# TBIII or T88 for a M&T joint



## harum (Nov 25, 2013)

While working on M&T joinery for a bench, I realized that in some butt joints the walls of mortises are endgrain and tenon cheeks are long grain, like in a stretcher-to-leg joint. Even if my M&Ts have a decent tight fit, would it be safer to use an epoxy adhesive, like System Three T-88, instead of Titebond III to strengthen the endgrain to long grain bond for a long term use-and-abuse? Or is this where several dowels will be stronger that a M&T?

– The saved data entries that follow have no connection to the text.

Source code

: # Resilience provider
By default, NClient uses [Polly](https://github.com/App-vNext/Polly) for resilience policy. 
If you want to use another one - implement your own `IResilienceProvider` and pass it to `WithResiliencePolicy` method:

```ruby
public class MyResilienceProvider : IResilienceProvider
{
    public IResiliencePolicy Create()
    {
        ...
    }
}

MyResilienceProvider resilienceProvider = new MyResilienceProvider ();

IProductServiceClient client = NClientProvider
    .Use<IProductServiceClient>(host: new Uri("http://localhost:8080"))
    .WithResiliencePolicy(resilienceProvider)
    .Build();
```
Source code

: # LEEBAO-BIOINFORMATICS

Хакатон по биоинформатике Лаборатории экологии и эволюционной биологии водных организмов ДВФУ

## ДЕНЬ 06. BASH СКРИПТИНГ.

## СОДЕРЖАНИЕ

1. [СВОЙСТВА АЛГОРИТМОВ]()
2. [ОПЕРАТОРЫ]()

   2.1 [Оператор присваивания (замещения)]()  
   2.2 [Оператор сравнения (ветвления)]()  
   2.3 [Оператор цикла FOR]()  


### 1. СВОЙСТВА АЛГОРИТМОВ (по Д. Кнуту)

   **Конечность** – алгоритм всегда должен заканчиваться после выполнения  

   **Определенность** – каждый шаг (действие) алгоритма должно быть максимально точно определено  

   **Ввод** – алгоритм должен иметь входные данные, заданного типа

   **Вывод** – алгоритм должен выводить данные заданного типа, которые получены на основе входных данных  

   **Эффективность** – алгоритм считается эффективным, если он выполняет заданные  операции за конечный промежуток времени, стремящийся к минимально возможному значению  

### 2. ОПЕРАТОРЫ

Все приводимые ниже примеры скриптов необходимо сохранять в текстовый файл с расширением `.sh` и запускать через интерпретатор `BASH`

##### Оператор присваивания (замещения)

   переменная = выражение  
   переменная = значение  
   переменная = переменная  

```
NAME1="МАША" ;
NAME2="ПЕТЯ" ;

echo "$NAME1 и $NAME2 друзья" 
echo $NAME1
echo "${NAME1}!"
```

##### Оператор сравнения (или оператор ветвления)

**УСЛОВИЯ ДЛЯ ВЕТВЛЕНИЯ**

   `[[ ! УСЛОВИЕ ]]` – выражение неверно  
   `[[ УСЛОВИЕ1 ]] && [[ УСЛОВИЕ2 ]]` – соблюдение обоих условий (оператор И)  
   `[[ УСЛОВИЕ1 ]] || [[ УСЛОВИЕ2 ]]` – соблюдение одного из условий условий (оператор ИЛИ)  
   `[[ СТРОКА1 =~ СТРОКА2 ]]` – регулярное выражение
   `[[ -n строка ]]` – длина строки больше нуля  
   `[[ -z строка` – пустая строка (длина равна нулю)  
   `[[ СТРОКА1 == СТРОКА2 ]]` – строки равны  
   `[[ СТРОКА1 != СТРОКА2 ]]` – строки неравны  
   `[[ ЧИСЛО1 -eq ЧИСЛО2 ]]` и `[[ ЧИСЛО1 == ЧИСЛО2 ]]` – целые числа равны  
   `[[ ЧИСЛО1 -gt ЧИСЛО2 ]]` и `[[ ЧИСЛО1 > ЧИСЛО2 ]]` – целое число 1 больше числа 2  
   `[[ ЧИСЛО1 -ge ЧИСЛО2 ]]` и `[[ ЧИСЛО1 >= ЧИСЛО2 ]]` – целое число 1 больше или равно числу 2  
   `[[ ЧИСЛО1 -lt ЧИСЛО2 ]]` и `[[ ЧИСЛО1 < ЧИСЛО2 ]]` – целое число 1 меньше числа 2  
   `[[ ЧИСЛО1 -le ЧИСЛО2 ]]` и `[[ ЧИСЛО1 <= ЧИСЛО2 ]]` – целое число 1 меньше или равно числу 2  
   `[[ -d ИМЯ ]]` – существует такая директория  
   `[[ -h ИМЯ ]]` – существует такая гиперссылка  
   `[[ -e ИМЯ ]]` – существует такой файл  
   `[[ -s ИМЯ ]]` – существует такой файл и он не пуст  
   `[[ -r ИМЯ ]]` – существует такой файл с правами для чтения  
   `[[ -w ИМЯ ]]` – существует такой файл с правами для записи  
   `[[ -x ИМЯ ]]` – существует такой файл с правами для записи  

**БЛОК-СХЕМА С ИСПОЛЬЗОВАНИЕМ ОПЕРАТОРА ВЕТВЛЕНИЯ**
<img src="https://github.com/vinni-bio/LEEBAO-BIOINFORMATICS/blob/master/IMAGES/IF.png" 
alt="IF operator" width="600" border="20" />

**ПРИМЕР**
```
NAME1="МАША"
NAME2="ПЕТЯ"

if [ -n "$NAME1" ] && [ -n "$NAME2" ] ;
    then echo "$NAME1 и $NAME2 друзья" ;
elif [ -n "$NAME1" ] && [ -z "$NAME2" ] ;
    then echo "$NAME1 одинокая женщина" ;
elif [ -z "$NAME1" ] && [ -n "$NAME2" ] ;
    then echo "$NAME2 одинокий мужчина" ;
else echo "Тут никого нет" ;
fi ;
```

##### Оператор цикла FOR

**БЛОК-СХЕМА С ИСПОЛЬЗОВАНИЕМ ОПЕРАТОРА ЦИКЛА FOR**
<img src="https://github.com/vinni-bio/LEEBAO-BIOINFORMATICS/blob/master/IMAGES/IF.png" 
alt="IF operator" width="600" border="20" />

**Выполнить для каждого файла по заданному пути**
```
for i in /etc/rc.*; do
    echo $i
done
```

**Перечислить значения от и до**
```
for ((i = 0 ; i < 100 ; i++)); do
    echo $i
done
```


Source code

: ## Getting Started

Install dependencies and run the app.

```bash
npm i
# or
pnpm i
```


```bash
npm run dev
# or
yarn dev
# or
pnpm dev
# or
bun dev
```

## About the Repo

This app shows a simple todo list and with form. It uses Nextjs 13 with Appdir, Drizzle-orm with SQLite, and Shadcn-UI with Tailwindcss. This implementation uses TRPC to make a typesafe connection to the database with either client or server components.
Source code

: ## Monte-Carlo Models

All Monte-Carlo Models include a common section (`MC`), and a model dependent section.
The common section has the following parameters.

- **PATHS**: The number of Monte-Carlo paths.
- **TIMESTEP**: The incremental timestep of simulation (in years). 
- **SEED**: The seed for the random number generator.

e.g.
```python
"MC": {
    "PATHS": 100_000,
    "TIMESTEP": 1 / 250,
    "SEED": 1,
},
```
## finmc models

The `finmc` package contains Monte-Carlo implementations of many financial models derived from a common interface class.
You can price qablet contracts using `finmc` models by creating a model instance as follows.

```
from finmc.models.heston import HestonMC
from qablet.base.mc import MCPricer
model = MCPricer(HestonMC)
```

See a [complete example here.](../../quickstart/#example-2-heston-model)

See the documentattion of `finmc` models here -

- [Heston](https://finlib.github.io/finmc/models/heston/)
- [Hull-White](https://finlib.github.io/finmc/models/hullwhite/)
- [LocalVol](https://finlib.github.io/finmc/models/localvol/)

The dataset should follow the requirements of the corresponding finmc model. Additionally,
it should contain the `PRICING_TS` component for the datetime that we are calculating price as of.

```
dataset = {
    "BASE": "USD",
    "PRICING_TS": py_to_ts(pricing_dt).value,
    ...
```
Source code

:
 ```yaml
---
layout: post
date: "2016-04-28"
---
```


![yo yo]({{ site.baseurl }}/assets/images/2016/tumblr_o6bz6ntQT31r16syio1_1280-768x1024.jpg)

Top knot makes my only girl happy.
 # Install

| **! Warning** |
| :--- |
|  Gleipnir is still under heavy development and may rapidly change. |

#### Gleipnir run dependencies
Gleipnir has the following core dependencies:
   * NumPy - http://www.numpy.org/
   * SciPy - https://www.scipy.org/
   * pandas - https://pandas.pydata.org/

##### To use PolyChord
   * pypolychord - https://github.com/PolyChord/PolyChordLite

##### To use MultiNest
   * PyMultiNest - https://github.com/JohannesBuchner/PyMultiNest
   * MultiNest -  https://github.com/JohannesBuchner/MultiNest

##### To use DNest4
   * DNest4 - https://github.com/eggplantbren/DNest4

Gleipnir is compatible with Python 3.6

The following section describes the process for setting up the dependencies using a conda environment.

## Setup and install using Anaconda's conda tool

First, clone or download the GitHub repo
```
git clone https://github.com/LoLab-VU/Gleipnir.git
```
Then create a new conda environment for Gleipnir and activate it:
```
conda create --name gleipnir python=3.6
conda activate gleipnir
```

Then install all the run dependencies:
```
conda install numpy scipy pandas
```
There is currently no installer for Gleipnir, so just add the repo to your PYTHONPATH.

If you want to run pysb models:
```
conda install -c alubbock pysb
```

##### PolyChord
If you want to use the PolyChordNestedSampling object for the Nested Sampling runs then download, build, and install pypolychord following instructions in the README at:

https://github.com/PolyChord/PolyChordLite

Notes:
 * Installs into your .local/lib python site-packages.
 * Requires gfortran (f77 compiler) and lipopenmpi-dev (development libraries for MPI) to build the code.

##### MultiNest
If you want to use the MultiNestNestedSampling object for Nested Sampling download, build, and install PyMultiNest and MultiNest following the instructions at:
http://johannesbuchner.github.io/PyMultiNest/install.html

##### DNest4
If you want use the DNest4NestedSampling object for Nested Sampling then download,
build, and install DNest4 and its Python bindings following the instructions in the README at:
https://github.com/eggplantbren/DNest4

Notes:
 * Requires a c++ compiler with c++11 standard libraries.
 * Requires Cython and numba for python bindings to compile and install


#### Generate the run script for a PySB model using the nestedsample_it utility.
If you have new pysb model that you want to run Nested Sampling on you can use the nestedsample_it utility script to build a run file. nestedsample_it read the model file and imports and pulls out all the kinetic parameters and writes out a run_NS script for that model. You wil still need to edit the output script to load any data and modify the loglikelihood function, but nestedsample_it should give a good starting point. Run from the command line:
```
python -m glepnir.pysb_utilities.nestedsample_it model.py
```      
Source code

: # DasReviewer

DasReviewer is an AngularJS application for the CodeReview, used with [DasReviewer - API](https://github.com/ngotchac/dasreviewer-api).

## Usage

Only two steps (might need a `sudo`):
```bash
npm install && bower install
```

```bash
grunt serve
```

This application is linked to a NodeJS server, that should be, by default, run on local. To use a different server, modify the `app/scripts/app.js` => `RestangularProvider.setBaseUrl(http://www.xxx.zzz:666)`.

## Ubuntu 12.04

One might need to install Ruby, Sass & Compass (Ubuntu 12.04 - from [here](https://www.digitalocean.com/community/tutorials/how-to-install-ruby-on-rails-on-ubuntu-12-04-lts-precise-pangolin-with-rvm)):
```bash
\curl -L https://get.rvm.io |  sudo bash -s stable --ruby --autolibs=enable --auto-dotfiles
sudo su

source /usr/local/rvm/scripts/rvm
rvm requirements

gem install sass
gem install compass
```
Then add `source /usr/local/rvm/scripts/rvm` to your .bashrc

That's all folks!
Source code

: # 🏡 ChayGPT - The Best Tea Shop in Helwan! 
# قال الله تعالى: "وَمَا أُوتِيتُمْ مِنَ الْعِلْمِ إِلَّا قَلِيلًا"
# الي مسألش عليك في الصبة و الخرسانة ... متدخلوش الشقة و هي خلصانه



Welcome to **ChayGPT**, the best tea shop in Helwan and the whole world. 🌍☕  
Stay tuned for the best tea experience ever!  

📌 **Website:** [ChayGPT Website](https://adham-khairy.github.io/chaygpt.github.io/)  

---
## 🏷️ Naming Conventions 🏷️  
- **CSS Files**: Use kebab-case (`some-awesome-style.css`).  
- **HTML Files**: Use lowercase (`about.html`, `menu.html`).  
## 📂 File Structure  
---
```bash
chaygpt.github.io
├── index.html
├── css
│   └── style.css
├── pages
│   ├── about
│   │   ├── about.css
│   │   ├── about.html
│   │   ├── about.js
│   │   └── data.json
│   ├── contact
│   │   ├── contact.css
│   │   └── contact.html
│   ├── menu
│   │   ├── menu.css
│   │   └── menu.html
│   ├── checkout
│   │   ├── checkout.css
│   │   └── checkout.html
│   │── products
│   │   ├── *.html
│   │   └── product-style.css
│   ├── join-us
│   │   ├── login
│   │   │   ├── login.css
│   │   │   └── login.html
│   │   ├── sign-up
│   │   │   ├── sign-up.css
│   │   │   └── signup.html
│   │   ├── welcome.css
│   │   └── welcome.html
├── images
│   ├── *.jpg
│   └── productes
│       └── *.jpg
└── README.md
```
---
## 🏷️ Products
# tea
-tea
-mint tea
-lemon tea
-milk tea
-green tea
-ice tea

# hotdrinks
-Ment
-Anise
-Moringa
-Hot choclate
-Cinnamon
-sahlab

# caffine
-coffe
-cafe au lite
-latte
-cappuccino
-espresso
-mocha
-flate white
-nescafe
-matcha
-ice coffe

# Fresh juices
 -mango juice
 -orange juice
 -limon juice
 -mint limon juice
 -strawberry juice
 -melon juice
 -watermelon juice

The manufacturer of T-88 says that:
"The adhesive may be used without modifications in normally fitted joints, and will cure in any thickness without shrinkage. T-88 is clear amber and becomes virtually invisible when varnished."

Doesn't it mean that it would be superior to TBIII in terms of *long term * stability/strength for any grain directions in gluing surfaces?

Would appreciate any comment!
Best wishes, h.


----------



## TheFridge (May 1, 2014)

I wouldn't worry too much.


----------



## harum (Nov 25, 2013)

Well, this is my first project where joinery strengh will be actually tested daily and will have to support hundreds of pounds of weight. Besides, I should have said that while my M&Ts are tight, the tenon cheeks and mortise walls are not anywhere near hand-plane smooth; some patches feel pretty rough. Therefore, the actual gluing surface might be smaller.


----------



## bondogaposis (Dec 18, 2011)

Epoxy has gap filling properties, where as TBIII does not. So from the information you have given I'd go with the epoxy. However not knowing how or what you are building there might be a better way to construct your joinery. It is always better to rely on the joinery rather than glue for strength.


----------



## wormil (Nov 19, 2011)

I would use tb3 and pin the tenons. I pin all mine.


----------



## harum (Nov 25, 2013)

> However not knowing how or what you are building there might be a better way to construct your joinery. It is always better to rely on the joinery rather than glue for strength.
> 
> - bondogaposis


This is just an entryway bench with splayed legs, 18" high, wide enough for two people. Yes, the joinery so far is pretty tight, even without glue. However, not sure how cross-grain and engrain to long grain gluing is going to hold long term with racking, sagging, etc.


----------



## 1brian (Aug 20, 2018)

This is on my kitchen table, walnut leg and spreader, oak wedge. Tight as can be with just friction.










Of course it was the first one I did and my dimensions are to say the least, loose.


----------